### PROBLEM TO SOLVE
From the entries below, count the lines holding the word "Data" and give nothing but the number.

### EXERCISE INPUTS
Segment Open

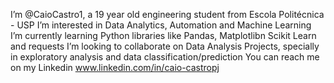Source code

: I’m @CaioCastro1, a 19 year old engineering student from Escola Politécnica - USP
I’m interested in Data Analytics, Automation and Machine Learning
I’m currently learning Python libraries like Pandas, Matplotlibn Scikit Learn and requests
I’m looking to collaborate on Data Analysis Projects, specially in exploratory analysis and data classification/prediction
You can reach me on my Linkedin www.linkedin.com/in/caio-castropj

<!---
CaioCastro1/CaioCastro1 is a ✨ special ✨ repository because its `README.md` (this file) appears on your GitHub profile.
You can click the Preview link to take a look at your changes.
--->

Segment Closed

### COMPLETED TASK
2